Hawke tapped her on the nose with his index finger. “My wolf can sense that yours is in trouble. Why didn’t you come to me?”
“It’s nothing,” she said, pushing him away with a growl when he would’ve used his teeth on her a second time. Yes, he was alpha, but she was a dominant female. “Correction—it is something, but it’s not anything I need your help to manage.” Drew was her problem, and she
would
get a handle on the situation.
Bracing himself on his elbow again, Hawke watched her for several more minutes, the eye contact searing. His wolf was far closer to the surface than that of any other male in the pack, and she was one of the few people who probably knew why. Reaching up, she clenched a hand in his hair and tugged him down until their noses almost touched. “I’m not the only one who’s got a problem.”
He growled at her. She let him feel her claws against his face. Ice blue eyes locked with her own. “You know what it is,” he finally said, his voice so deep it was difficult to understand. Rolling away from her, he lay on his back with one arm under his head.
Yeah, Indigo knew what it was. “She’s far older now than she was when she first entered the den.”
Hawke said nothing.
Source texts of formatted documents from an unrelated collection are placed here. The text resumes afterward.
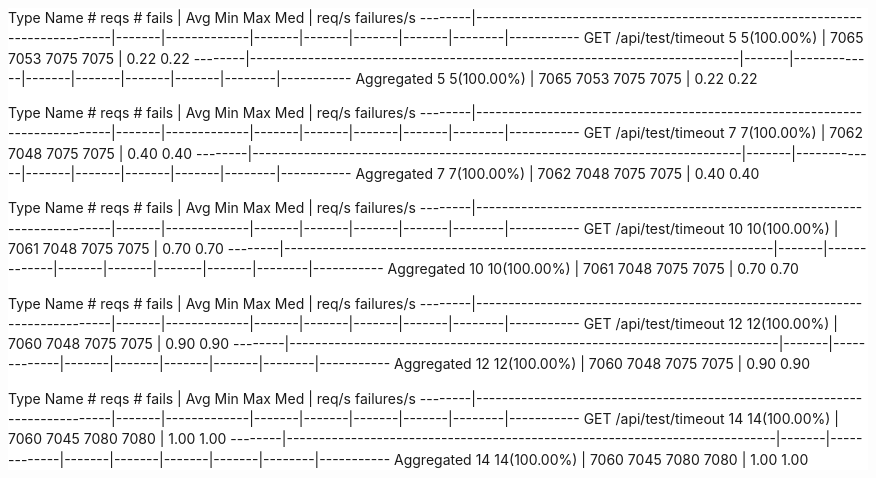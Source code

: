 Type     Name                                                                          # reqs      # fails |    Avg     Min     Max    Med |   req/s  failures/s
--------|----------------------------------------------------------------------------|-------|-------------|-------|-------|-------|-------|--------|-----------
GET      /api/test/timeout                                                                  5   5(100.00%) |   7065    7053    7075   7075 |    0.22        0.22
--------|----------------------------------------------------------------------------|-------|-------------|-------|-------|-------|-------|--------|-----------
         Aggregated                                                                         5   5(100.00%) |   7065    7053    7075   7075 |    0.22        0.22

Type     Name                                                                          # reqs      # fails |    Avg     Min     Max    Med |   req/s  failures/s
--------|----------------------------------------------------------------------------|-------|-------------|-------|-------|-------|-------|--------|-----------
GET      /api/test/timeout                                                                  7   7(100.00%) |   7062    7048    7075   7075 |    0.40        0.40
--------|----------------------------------------------------------------------------|-------|-------------|-------|-------|-------|-------|--------|-----------
         Aggregated                                                                         7   7(100.00%) |   7062    7048    7075   7075 |    0.40        0.40

Type     Name                                                                          # reqs      # fails |    Avg     Min     Max    Med |   req/s  failures/s
--------|----------------------------------------------------------------------------|-------|-------------|-------|-------|-------|-------|--------|-----------
GET      /api/test/timeout                                                                 10  10(100.00%) |   7061    7048    7075   7075 |    0.70        0.70
--------|----------------------------------------------------------------------------|-------|-------------|-------|-------|-------|-------|--------|-----------
         Aggregated                                                                        10  10(100.00%) |   7061    7048    7075   7075 |    0.70        0.70

Type     Name                                                                          # reqs      # fails |    Avg     Min     Max    Med |   req/s  failures/s
--------|----------------------------------------------------------------------------|-------|-------------|-------|-------|-------|-------|--------|-----------
GET      /api/test/timeout                                                                 12  12(100.00%) |   7060    7048    7075   7075 |    0.90        0.90
--------|----------------------------------------------------------------------------|-------|-------------|-------|-------|-------|-------|--------|-----------
         Aggregated                                                                        12  12(100.00%) |   7060    7048    7075   7075 |    0.90        0.90

Type     Name                                                                          # reqs      # fails |    Avg     Min     Max    Med |   req/s  failures/s
--------|----------------------------------------------------------------------------|-------|-------------|-------|-------|-------|-------|--------|-----------
GET      /api/test/timeout                                                                 14  14(100.00%) |   7060    7045    7080   7080 |    1.00        1.00
--------|----------------------------------------------------------------------------|-------|-------------|-------|-------|-------|-------|--------|-----------
         Aggregated                                                                        14  14(100.00%) |   7060    7045    7080   7080 |    1.00        1.00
He didn’t need to—she could all but feel his thrumming tension.
“No one’s going to stop you if you decide to—”
Hawke was suddenly leaning over her in one of those electric snaps of movement, his wolf very much in charge. “Riley made it clear she was off-limits.”
Indigo knew her fellow lieutenant had issued that warning not simply because Sienna was family and thus his to protect, but because the girl had needed time to come into her own before she had to pit the strength of her personality against Hawke’s.
“Then, she was.” She stroked her fingers through his hair because he needed the touch of Pack. “Now . . . she’s stronger. I’m not saying she’s ready for the full Hawke assault”—her wolf bared its teeth when he growled—“but she can take a little bit.” That said more about Indigo’s judgment of Sienna Lauren than anything else—because there were very few women on the planet who she thought might be able to handle Hawke.